The court said that it is easier to justify limiting rights when they are held by “a group whose views are not widely shared”. With respect, this is not just wrong but back-to-front. Legal rights protect minorities from the power of the majority. That’s one of the main reasons we have them.

We should value these rights because they give us real protection, not just against stifling social orthodoxy, but against overbearing public power. As law professor Helen Alvare put it, “ if we do not leave people free to pursue these questions, to judge, and to order their lives in integrity, who or what will supply their system of meaning? The majority view — which has been proved wrong not a few times? The predilections of the rich and powerful? The government in power?”

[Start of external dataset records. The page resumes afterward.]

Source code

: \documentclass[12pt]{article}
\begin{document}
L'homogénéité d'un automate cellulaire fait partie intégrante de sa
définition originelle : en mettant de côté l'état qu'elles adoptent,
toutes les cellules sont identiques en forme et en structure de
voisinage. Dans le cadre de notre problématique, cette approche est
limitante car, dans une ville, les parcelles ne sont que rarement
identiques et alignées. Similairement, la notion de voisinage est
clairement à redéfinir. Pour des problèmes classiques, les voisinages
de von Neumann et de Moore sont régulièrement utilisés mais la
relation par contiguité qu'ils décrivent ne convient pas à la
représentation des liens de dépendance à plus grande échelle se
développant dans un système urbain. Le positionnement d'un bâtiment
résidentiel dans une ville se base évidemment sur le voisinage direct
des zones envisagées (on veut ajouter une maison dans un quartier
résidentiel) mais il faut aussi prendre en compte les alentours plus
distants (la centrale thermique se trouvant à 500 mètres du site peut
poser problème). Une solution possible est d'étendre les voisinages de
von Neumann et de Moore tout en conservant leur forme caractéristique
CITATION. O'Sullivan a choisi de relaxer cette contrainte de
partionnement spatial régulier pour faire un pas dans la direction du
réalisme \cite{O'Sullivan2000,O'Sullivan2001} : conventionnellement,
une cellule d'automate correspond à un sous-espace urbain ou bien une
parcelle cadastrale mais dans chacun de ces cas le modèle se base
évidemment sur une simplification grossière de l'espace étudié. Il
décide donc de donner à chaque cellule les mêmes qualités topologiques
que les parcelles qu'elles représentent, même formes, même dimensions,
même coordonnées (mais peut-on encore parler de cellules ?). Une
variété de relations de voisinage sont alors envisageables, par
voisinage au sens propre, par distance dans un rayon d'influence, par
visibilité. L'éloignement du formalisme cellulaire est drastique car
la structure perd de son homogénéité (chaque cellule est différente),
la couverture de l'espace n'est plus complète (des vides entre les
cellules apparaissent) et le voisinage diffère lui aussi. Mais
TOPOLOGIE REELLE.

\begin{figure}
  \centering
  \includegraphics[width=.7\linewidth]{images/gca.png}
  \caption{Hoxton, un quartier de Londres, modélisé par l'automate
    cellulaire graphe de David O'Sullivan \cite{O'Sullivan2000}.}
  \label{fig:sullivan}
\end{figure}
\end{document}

Dr Rowan Williams, the former Archbishop of Canterbury, pointed out that respecting people’s right to their beliefs ensures there is “real moral debate” in society and says that this kind of “argumentative grit” is good for everyone, even when we don’t share the beliefs in question. For example, when the Springboks toured in 1981, “people with strong commitments about what is due to human dignity” (to use Williams’ phrase) gathered, occupied and protested up and down the country and made sure we had the hard conversations we needed to have.

We need to advocate for these rights and take action to uphold them. If we want the social benefits they offer — indeed, if we want to enjoy these rights ourselves — it’s not enough to pay lip service to them. We have to be willing to stand alongside those among us who bear the brunt of intolerance and social stigma.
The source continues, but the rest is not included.